> [TASK STATEMENT]
The required answer is every line of the data containing the word "letter".

DATA RECORDS Start Marker

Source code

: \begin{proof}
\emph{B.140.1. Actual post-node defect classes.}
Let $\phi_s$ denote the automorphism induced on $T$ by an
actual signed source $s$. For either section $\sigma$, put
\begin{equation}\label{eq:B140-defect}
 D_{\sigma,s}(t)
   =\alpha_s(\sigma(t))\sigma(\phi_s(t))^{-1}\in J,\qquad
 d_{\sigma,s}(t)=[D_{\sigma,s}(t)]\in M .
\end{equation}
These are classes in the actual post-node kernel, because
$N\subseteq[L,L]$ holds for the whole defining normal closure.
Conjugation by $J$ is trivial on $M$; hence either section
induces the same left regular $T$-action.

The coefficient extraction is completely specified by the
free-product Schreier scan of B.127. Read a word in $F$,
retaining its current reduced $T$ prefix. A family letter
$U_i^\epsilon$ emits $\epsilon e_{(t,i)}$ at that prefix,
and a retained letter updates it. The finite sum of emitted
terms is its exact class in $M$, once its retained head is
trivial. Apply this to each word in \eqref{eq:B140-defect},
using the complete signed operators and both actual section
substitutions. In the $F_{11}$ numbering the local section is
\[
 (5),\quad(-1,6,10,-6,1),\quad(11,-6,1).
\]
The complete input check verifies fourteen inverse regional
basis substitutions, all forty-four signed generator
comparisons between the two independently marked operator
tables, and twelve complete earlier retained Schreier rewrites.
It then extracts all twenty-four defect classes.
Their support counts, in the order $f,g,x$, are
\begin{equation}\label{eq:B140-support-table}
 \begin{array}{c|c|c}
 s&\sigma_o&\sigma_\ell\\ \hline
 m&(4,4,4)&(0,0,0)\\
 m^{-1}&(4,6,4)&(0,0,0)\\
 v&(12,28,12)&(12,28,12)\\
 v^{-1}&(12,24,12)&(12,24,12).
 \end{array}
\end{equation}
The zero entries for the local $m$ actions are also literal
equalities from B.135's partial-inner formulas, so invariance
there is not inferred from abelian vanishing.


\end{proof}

DATA RECORDS End Marker

> [TASK RESPONSE]
retaining its current reduced $T$ prefix. A family letter
and a retained letter updates it. The finite sum of emitted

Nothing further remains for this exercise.